Michelle Blanc et la déchéance des médias sociaux-marketing

Soubresauts multiples aujourd’hui, alors que la « gourou » autoproclamée des médias sociaux-marketing, Michelle Blanc, s’est fait remarquer avec une salve de tweets dénonçant les contestations étudiante et populaire ; y allant dans la facilité de pratiques douteuses, comme des citations hors contexte et/ou mal comprises, et des propos qui avaient un pied dans les eaux froides de l’arrogance et du mépris. What the fuck, girl ?

Il est pour le moins étonnant qu’une adepte des médias sociaux, qui a prôné l’innovation et le changement radical des pratiques communicationnelles, se refuse radicalement à reconnaître le changement sociopolitique. Doit-on comprendre qu’il y aurait un « bon » changement et un « mauvais » ? Répondre à ces questions revient à cerner et à définir les différences entre médias sociaux et médias sociaux-marketing.

Comment en effet expliquer le troublant silence de madame Blanc au sujet de la spectaculaire démonstration actuelle de l’utilisation des médias sociaux ? Jamais, jusqu’à présent, de Twitter à Facebook en passant par la télévision communautaire CUTV, on n’aura autant senti l’influence des médias sociaux. Aucun référencement de madame Blanc sur les tendances et nouveaux usages en cours ; silence radio total. Au moment où la Sphère s’active comme jamais, le phénomène médiatique ne mérite pas le regard de l’adepte. Pourquoi ? C’est que le social, pour les médias sociaux-marketing, c’est d’abord et avant tout un public-cible ; c’est-à-dire une vaste communauté où tous partagent les mêmes valeurs, assurant ainsi l’optimisation des ventes. Ici, le politique et l’idéologie n’ont pas droit de cité. Le social, avec les médias sociaux-marketing, c’est d’abord et avant tout une machine cybernétique pleinement vouée à son plein rendement. Individuellement, anything goes, on fait tout ce que l’on veut, mais collectivement, nous serions tous régis par l’impératif d’aller tous dans le même sens de la pleine production.
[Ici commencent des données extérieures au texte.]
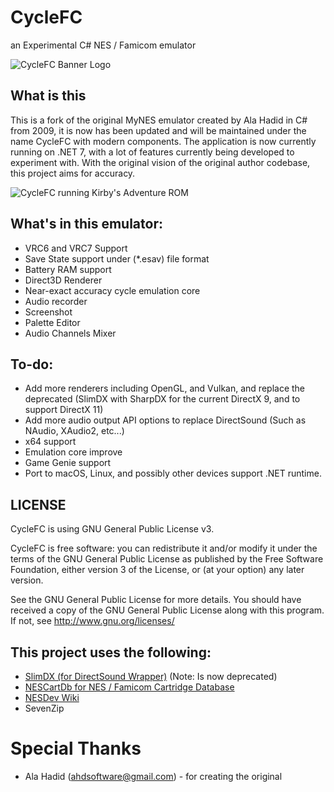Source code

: # CycleFC
an Experimental C# NES / Famicom emulator

![CycleFC Banner Logo](https://media.discordapp.net/attachments/1160298927879368734/1161292439970123806/Banner.png?ex=6537c4dd&is=65254fdd&hm=75a5394870a0de073ee1dc96ed34e4815fe7570a9f3c62078ce35458149a0163&=&width=1237&height=493)

## What is this
This is a fork of the original MyNES emulator created by Ala Hadid in C# from 2009, it is now has been updated and will be maintained under the name CycleFC with modern components. The application is now currently running on .NET 7, with a lot of features currently being developed to experiment with. With the original vision of the original author codebase, this project aims for accuracy.

![CycleFC running Kirby's Adventure ROM](https://media.discordapp.net/attachments/1160298927879368734/1161362869179388086/image.png?ex=65380675&is=65259175&hm=c8d0efcb1dccbece9a71b076c004fd3805731dff3776e0769b8cf68091772b9e&=&width=655&height=618)

## What's in this emulator:
- VRC6 and VRC7 Support
- Save State support under (*.esav) file format
- Battery RAM support
- Direct3D Renderer
- Near-exact accuracy cycle emulation core
- Audio recorder
- Screenshot
- Palette Editor
- Audio Channels Mixer

## To-do:
- Add more renderers including OpenGL, and Vulkan, and replace the deprecated (SlimDX with SharpDX for the current DirectX 9, and to support DirectX 11)
- Add more audio output API options to replace DirectSound (Such as NAudio, XAudio2, etc...)
- x64 support
- Emulation core improve
- Game Genie support
- Port to macOS, Linux, and possibly other devices support .NET runtime.

## LICENSE
CycleFC is using GNU General Public License v3.

CycleFC is free software: you can redistribute it and/or modify it under the terms of the GNU General Public License as published by the Free Software Foundation, either version 3 of the License, or (at your option) any later version.

See the GNU General Public License for more details. You should have received a copy of the GNU General Public License along with this program. If not, see http://www.gnu.org/licenses/


## This project uses the following:
- [SlimDX (for DirectSound Wrapper)](https://github.com/SlimDX/slimdx) (Note: Is now deprecated)
- [NESCartDb for NES / Famicom Cartridge Database](https://nescartdb.com/)
- [NESDev Wiki](https://www.nesdev.org/wiki/Nesdev_Wiki)
- SevenZip

# Special Thanks
- Ala Hadid (ahdsoftware@gmail.com) - for creating the original
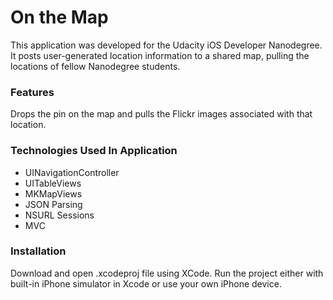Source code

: # On the Map
This application was developed for the Udacity iOS Developer Nanodegree. It posts user-generated location information to a shared map, pulling the locations of fellow Nanodegree students.


### Features

Drops the pin on the map and pulls the Flickr images associated with that location.

### Technologies Used In Application

- UINavigationController
- UITableViews
- MKMapViews
- JSON Parsing
- NSURL Sessions
- MVC


### Installation

Download and open .xcodeproj file using XCode. Run the project either with built-in iPhone simulator in Xcode or use your own iPhone device.
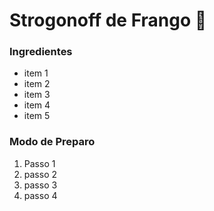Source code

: # Strogonoff de Frango :chicken:

### Ingredientes

- item 1
- item 2
- item 3
- item 4
- item 5 

### Modo de Preparo

1. Passo 1
2. passo 2
3. passo 3
4. passo 4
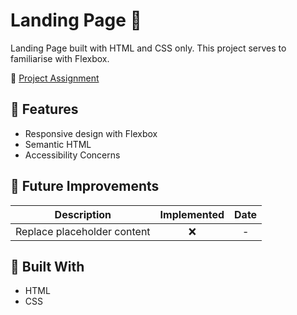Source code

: # Landing Page 🦅

Landing Page built with HTML and CSS only. This project serves to familiarise with Flexbox.

📜 [Project Assignment](https://www.theodinproject.com/lessons/foundations-landing-page)

## 📱 Features

- Responsive design with Flexbox
- Semantic HTML
- Accessibility Concerns

## 🦉 Future Improvements
| Description | Implemented | Date |
| --- | :---: | :---: |
| Replace placeholder content | ❌ | - |

## 🔩 Built With

- HTML
- CSS
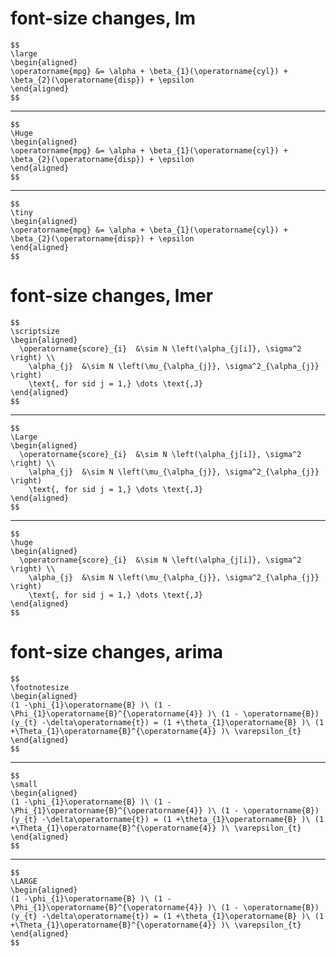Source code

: # font-size changes, lm

    $$
    \large
    \begin{aligned}
    \operatorname{mpg} &= \alpha + \beta_{1}(\operatorname{cyl}) + \beta_{2}(\operatorname{disp}) + \epsilon
    \end{aligned}
    $$

---

    $$
    \Huge
    \begin{aligned}
    \operatorname{mpg} &= \alpha + \beta_{1}(\operatorname{cyl}) + \beta_{2}(\operatorname{disp}) + \epsilon
    \end{aligned}
    $$

---

    $$
    \tiny
    \begin{aligned}
    \operatorname{mpg} &= \alpha + \beta_{1}(\operatorname{cyl}) + \beta_{2}(\operatorname{disp}) + \epsilon
    \end{aligned}
    $$

# font-size changes, lmer

    $$
    \scriptsize
    \begin{aligned}
      \operatorname{score}_{i}  &\sim N \left(\alpha_{j[i]}, \sigma^2 \right) \\
        \alpha_{j}  &\sim N \left(\mu_{\alpha_{j}}, \sigma^2_{\alpha_{j}} \right)
        \text{, for sid j = 1,} \dots \text{,J}
    \end{aligned}
    $$

---

    $$
    \Large
    \begin{aligned}
      \operatorname{score}_{i}  &\sim N \left(\alpha_{j[i]}, \sigma^2 \right) \\
        \alpha_{j}  &\sim N \left(\mu_{\alpha_{j}}, \sigma^2_{\alpha_{j}} \right)
        \text{, for sid j = 1,} \dots \text{,J}
    \end{aligned}
    $$

---

    $$
    \huge
    \begin{aligned}
      \operatorname{score}_{i}  &\sim N \left(\alpha_{j[i]}, \sigma^2 \right) \\
        \alpha_{j}  &\sim N \left(\mu_{\alpha_{j}}, \sigma^2_{\alpha_{j}} \right)
        \text{, for sid j = 1,} \dots \text{,J}
    \end{aligned}
    $$

# font-size changes, arima

    $$
    \footnotesize
    \begin{aligned}
    (1 -\phi_{1}\operatorname{B} )\ (1 -\Phi_{1}\operatorname{B}^{\operatorname{4}} )\ (1 - \operatorname{B}) (y_{t} -\delta\operatorname{t}) = (1 +\theta_{1}\operatorname{B} )\ (1 +\Theta_{1}\operatorname{B}^{\operatorname{4}} )\ \varepsilon_{t}
    \end{aligned}
    $$

---

    $$
    \small
    \begin{aligned}
    (1 -\phi_{1}\operatorname{B} )\ (1 -\Phi_{1}\operatorname{B}^{\operatorname{4}} )\ (1 - \operatorname{B}) (y_{t} -\delta\operatorname{t}) = (1 +\theta_{1}\operatorname{B} )\ (1 +\Theta_{1}\operatorname{B}^{\operatorname{4}} )\ \varepsilon_{t}
    \end{aligned}
    $$

---

    $$
    \LARGE
    \begin{aligned}
    (1 -\phi_{1}\operatorname{B} )\ (1 -\Phi_{1}\operatorname{B}^{\operatorname{4}} )\ (1 - \operatorname{B}) (y_{t} -\delta\operatorname{t}) = (1 +\theta_{1}\operatorname{B} )\ (1 +\Theta_{1}\operatorname{B}^{\operatorname{4}} )\ \varepsilon_{t}
    \end{aligned}
    $$

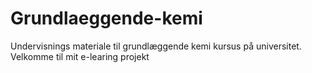 # Grundlaeggende-kemi
Undervisnings materiale til grundlæggende kemi kursus på universitet.
Velkomme til mit e-learing projekt
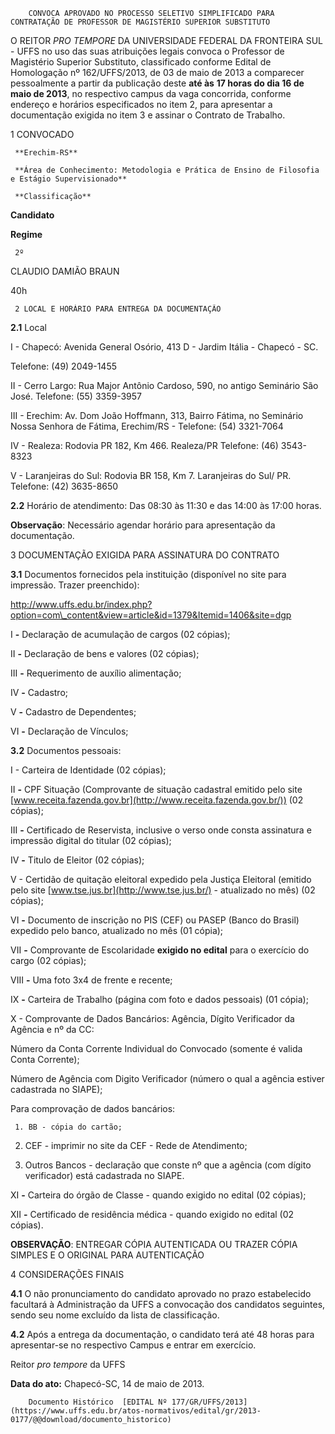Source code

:        CONVOCA APROVADO NO PROCESSO SELETIVO SIMPLIFICADO PARA CONTRATAÇÃO DE PROFESSOR DE MAGISTÉRIO SUPERIOR SUBSTITUTO  

O REITOR *PRO TEMPORE* DA UNIVERSIDADE FEDERAL DA FRONTEIRA SUL - UFFS no uso das suas atribuições legais convoca o Professor de Magistério Superior Substituto, classificado conforme Edital de Homologação nº 162/UFFS/2013, de 03 de maio de 2013 a comparecer pessoalmente a partir da publicação deste **até às** **17 horas do dia 16 de maio de 2013**, no respectivo campus da vaga concorrida, conforme endereço e horários especificados no item 2, para apresentar a documentação exigida no item 3 e assinar o Contrato de Trabalho.

 1 CONVOCADO

     **Erechim-RS**

     **Área de Conhecimento: Metodologia e Prática de Ensino de Filosofia e Estágio Supervisionado**

     **Classificação**

   **Candidato**

   **Regime**

     2º

   CLAUDIO DAMIÃO BRAUN

   40h

     2 LOCAL E HORÁRIO PARA ENTREGA DA DOCUMENTAÇÃO

 **2.1** Local

 I - Chapecó: Avenida General Osório, 413 D - Jardim Itália - Chapecó - SC.

 Telefone: (49) 2049-1455

 II - Cerro Largo: Rua Major Antônio Cardoso, 590, no antigo Seminário São José. Telefone: (55) 3359-3957

 III - Erechim: Av. Dom João Hoffmann, 313, Bairro Fátima, no Seminário Nossa Senhora de Fátima, Erechim/RS - Telefone: (54) 3321-7064

 IV - Realeza: Rodovia PR 182, Km 466. Realeza/PR Telefone: (46) 3543-8323

 V - Laranjeiras do Sul: Rodovia BR 158, Km 7. Laranjeiras do Sul/ PR. Telefone: (42) 3635-8650

 **2.2** Horário de atendimento: Das 08:30 às 11:30 e das 14:00 às 17:00 horas.

 **Observação**: Necessário agendar horário para apresentação da documentação.

 3 DOCUMENTAÇÃO EXIGIDA PARA ASSINATURA DO CONTRATO

 **3.1** Documentos fornecidos pela instituição (disponível no site para impressão. Trazer preenchido):

 http://www.uffs.edu.br/index.php?option=com\_content&view=article&id=1379&Itemid=1406&site=dgp

 I **-** Declaração de acumulação de cargos (02 cópias);

 II **-** Declaração de bens e valores (02 cópias);

 III **-** Requerimento de auxílio alimentação;

 IV **-** Cadastro;

 V **-** Cadastro de Dependentes;

 VI **-** Declaração de Vínculos;

 **3.2** Documentos pessoais:

 I - Carteira de Identidade (02 cópias);

 II **-** CPF Situação (Comprovante de situação cadastral emitido pelo site [www.receita.fazenda.gov.br](http://www.receita.fazenda.gov.br/)) (02 cópias);

 III **-** Certificado de Reservista, inclusive o verso onde consta assinatura e impressão digital do titular (02 cópias);

 IV **-** Titulo de Eleitor (02 cópias);

 V - Certidão de quitação eleitoral expedido pela Justiça Eleitoral (emitido pelo site [www.tse.jus.br](http://www.tse.jus.br/) - atualizado no mês) (02 cópias);

 VI **-** Documento de inscrição no PIS (CEF) ou PASEP (Banco do Brasil) expedido pelo banco, atualizado no mês (01 cópia);

 VII **-** Comprovante de Escolaridade **exigido no edital** para o exercício do cargo (02 cópias);

 VIII **-** Uma foto 3x4 de frente e recente;

 IX **-** Carteira de Trabalho (página com foto e dados pessoais) (01 cópia);

 X - Comprovante de Dados Bancários: Agência, Dígito Verificador da Agência e nº da CC:

 Número da Conta Corrente Individual do Convocado (somente é valida Conta Corrente);

 Número de Agência com Digito Verificador (número o qual a agência estiver cadastrada no SIAPE);

 Para comprovação de dados bancários:

     1. BB - cópia do cartão;

 2. CEF - imprimir no site da CEF - Rede de Atendimento;

 3. Outros Bancos - declaração que conste nº que a agência (com dígito verificador) está cadastrada no SIAPE.

 XI **-** Carteira do órgão de Classe - quando exigido no edital (02 cópias);

 XII **-** Certificado de residência médica - quando exigido no edital (02 cópias).

 **OBSERVAÇÃO**: ENTREGAR CÓPIA AUTENTICADA OU TRAZER CÓPIA SIMPLES E O ORIGINAL PARA AUTENTICAÇÃO

 4 CONSIDERAÇÕES FINAIS

 **4.1** O não pronunciamento do candidato aprovado no prazo estabelecido facultará à Administração da UFFS a convocação dos candidatos seguintes, sendo seu nome excluído da lista de classificação.

 **4.2** Após a entrega da documentação, o candidato terá até 48 horas para apresentar-se no respectivo Campus e entrar em exercício.

 Reitor *pro tempore* da UFFS

  

   **Data do ato:** Chapecó-SC, 14 de maio de 2013.   
 

        Documento Histórico  [EDITAL Nº 177/GR/UFFS/2013](https://www.uffs.edu.br/atos-normativos/edital/gr/2013-0177/@@download/documento_historico)     
      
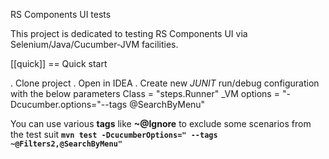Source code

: RS Components UI tests

This project is dedicated to testing RS Components UI via Selenium/Java/Cucumber-JVM facilities.

[[quick]]
== Quick start

. Clone project
. Open in IDEA
. Create new *JUNIT* run/debug configuration with the below parameters
Class = "steps.Runner"
_VM options = "-Dcucumber.options="--tags @SearchByMenu"


You can use various **tags** like **~@Ignore** to exclude some scenarios from the test suit
**`mvn test -DcucumberOptions=" --tags ~@Filters2,@SearchByMenu"`**





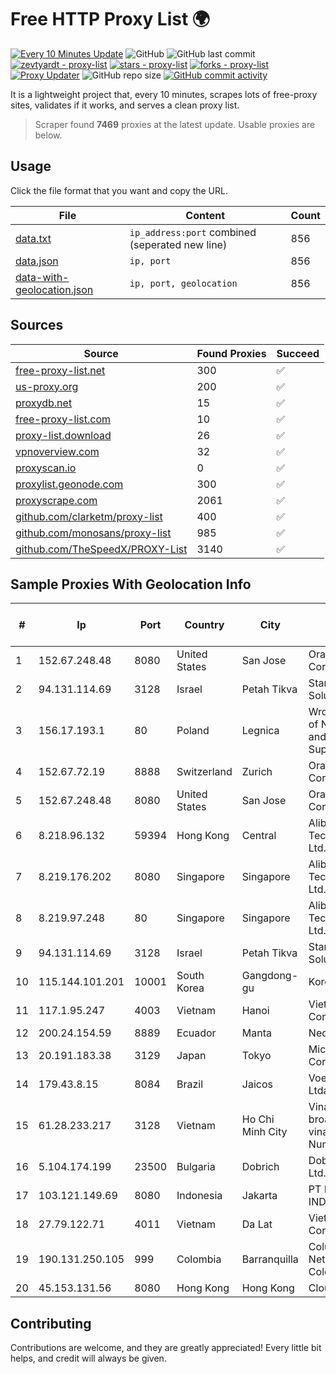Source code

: 
# Free HTTP Proxy List 🌍

[![Every 10 Minutes Update](https://github.com/mertguvencli/http-proxy-list/actions/workflows/main.yml/badge.svg?branch=main)](https://github.com/mertguvencli/http-proxy-list/actions/workflows/main.yml)
![GitHub](https://img.shields.io/github/license/mertguvencli/http-proxy-list)
![GitHub last commit](https://img.shields.io/github/last-commit/mertguvencli/http-proxy-list)
[![zevtyardt - proxy-list](https://img.shields.io/static/v1?label=zevtyardt&message=proxy-list&color=blue&logo=github)](https://github.com/zevtyardt/proxy-list "Go to GitHub repo")
[![stars - proxy-list](https://img.shields.io/github/stars/zevtyardt/proxy-list?style=social)](https://github.com/zevtyardt/proxy-list)
[![forks - proxy-list](https://img.shields.io/github/forks/zevtyardt/proxy-list?style=social)](https://github.com/zevtyardt/proxy-list)
[![Proxy Updater](https://github.com/zevtyardt/proxy-list/workflows/Proxy%20Updater/badge.svg)](https://github.com/zevtyardt/proxy-list/actions?query=workflow:"Proxy+Updater")
![GitHub repo size](https://img.shields.io/github/repo-size/zevtyardt/proxy-list)
[![GitHub commit activity](https://img.shields.io/github/commit-activity/m/zevtyardt/proxy-list?logo=commits)](https://github.com/zevtyardt/proxy-list/commits/main)

It is a lightweight project that, every 10 minutes, scrapes lots of free-proxy sites, validates if it works, and serves a clean proxy list.

> Scraper found **7469** proxies at the latest update. Usable proxies are below.

## Usage

Click the file format that you want and copy the URL.

|File|Content|Count|
|----|-------|-----|
|[data.txt](https://raw.githubusercontent.com/mertguvencli/http-proxy-list/main/proxy-list/data.txt)|`ip_address:port` combined (seperated new line)|856|
|[data.json](https://raw.githubusercontent.com/mertguvencli/http-proxy-list/main/proxy-list/data.json)|`ip, port`|856|
|[data-with-geolocation.json](https://raw.githubusercontent.com/mertguvencli/http-proxy-list/main/proxy-list/data-with-geolocation.json)|`ip, port, geolocation`|856|

## Sources

|Source|Found Proxies|Succeed|
|------|-------------|-------|
|[free-proxy-list.net](https://free-proxy-list.net)|300|✅|
|[us-proxy.org](https://www.us-proxy.org)|200|✅|
|[proxydb.net](http://proxydb.net)|15|✅|
|[free-proxy-list.com](https://free-proxy-list.com/?page=&port=&type%5B%5D=http&type%5B%5D=https&up_time=0&search=Search)|10|✅|
|[proxy-list.download](https://www.proxy-list.download/HTTP)|26|✅|
|[vpnoverview.com](https://vpnoverview.com/privacy/anonymous-browsing/free-proxy-servers)|32|✅|
|[proxyscan.io](https://www.proxyscan.io)|0|✅|
|[proxylist.geonode.com](https://proxylist.geonode.com/api/proxy-list?limit=300&page=1&sort_by=lastChecked&sort_type=desc&protocols=http,https)|300|✅|
|[proxyscrape.com](https://api.proxyscrape.com/v2/?request=displayproxies&protocol=http&timeout=10000&country=all&ssl=all&anonymity=all)|2061|✅|
|[github.com/clarketm/proxy-list](https://raw.githubusercontent.com/clarketm/proxy-list/master/proxy-list-raw.txt)|400|✅|
|[github.com/monosans/proxy-list](https://raw.githubusercontent.com/monosans/proxy-list/main/proxies/http.txt)|985|✅|
|[github.com/TheSpeedX/PROXY-List](https://raw.githubusercontent.com/TheSpeedX/PROXY-List/master/http.txt)|3140|✅|


## Sample Proxies With Geolocation Info

|#|Ip|Port|Country|City|Internet Service Provider|
|-|--|----|-------|----|-------------------------|
|1|152.67.248.48|8080|United States|San Jose|Oracle Corporation|
|2|94.131.114.69|3128|Israel|Petah Tikva|Stark Industries Solutions LTD|
|3|156.17.193.1|80|Poland|Legnica|Wroclaw Centre of Networking and Supercomputing|
|4|152.67.72.19|8888|Switzerland|Zurich|Oracle Corporation|
|5|152.67.248.48|8080|United States|San Jose|Oracle Corporation|
|6|8.218.96.132|59394|Hong Kong|Central|Alibaba (US) Technology Co., Ltd.|
|7|8.219.176.202|8080|Singapore|Singapore|Alibaba (US) Technology Co., Ltd.|
|8|8.219.97.248|80|Singapore|Singapore|Alibaba (US) Technology Co., Ltd.|
|9|94.131.114.69|3128|Israel|Petah Tikva|Stark Industries Solutions LTD|
|10|115.144.101.201|10001|South Korea|Gangdong-gu|Korea Telecom|
|11|117.1.95.247|4003|Vietnam|Hanoi|Viettel Corporation|
|12|200.24.154.59|8889|Ecuador|Manta|Nedetel S.A.|
|13|20.191.183.38|3129|Japan|Tokyo|Microsoft Corporation|
|14|179.43.8.15|8084|Brazil|Jaicos|Voex Telecom Ltda|
|15|61.28.233.217|3128|Vietnam|Ho Chi Minh City|Vinadata broadcast via vinagame AS Number|
|16|5.104.174.199|23500|Bulgaria|Dobrich|DobrudjaCable Ltd.|
|17|103.121.149.69|8080|Indonesia|Jakarta|PT EMERIO INDONESIA|
|18|27.79.122.71|4011|Vietnam|Da Lat|Viettel Corporation|
|19|190.131.250.105|999|Colombia|Barranquilla|Columbus Networks Colombia|
|20|45.153.131.56|8080|Hong Kong|Hong Kong|Cloudie Limited|



## Contributing

Contributions are welcome, and they are greatly appreciated! Every
little bit helps, and credit will always be given.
Ici, la main invisible de Smith se fait fourmilière, ruche ou banc de poissons ; une sorte d’autorégulation naturelle donc incontestable, hors de notre volonté. Individuellement nous serions tous « empowered », mais collectivement, nous aurions jeté les clés de la voiture dans le lac.

Il est pour le moins étrange que madame Blanc fasse preuve d’autant d’intolérance envers les « autres » ; elle qui pourtant a su relever des défis personnels qui non seulement méritaient notre empathie, mais qui ont aidé à propager des valeurs de tolérance. J’ai toujours défendu les usagers des médias sociaux lorsqu’on les accusait d’être des égocentriques. L’hyperindividualisme (primat du JE dans la dynamique sociale) n’est pas du narcissisme, comme le démontrent les mouvements populaires actuels. Cependant, madame Blanc, lorsque vous faite preuve d’autant de fermeture arrogante comme aujourd’hui, vous incitez à penser que vous êtes dans une bulle de gratification personnelle (je peux citer qui je veux, comme je veux – y compris mal, et aucune règle de parole ou d’échange envers l’autre ne sauraient me lier) qui frôle le narcissisme. Là où le bât blesse, est qu’ainsi vous contribuez à discréditer les médias dont vous entendez faire la promotion. Les médias sociaux ne méritent pas un tel traitement.

Enfin, il est triste de constater que apothéose finale de la journée était la publication d’un billet sur le site de madame Blanc ; qu’au fond, tout ce brasse-camarade de tweets provocants n’avait pour but que d’augmenter le compteur de clics d’un site Web… Et voilà le drame des médias sociaux-marketing : l’individu, les autres et le social sont entièrement assimilés à une logique de relations publiques, de publicité et de marketing; ils se font « branding personnel », public-cible et marché. Et alors le vivre-ensemble devient un prétexte à l’accumulation, qu’il s’agisse de clics, de clients, d’argent ou de pouvoir.

Les médias sociaux valent mieux ça. Nous valons mieux que cela. Vous valez mieux que cela, madame.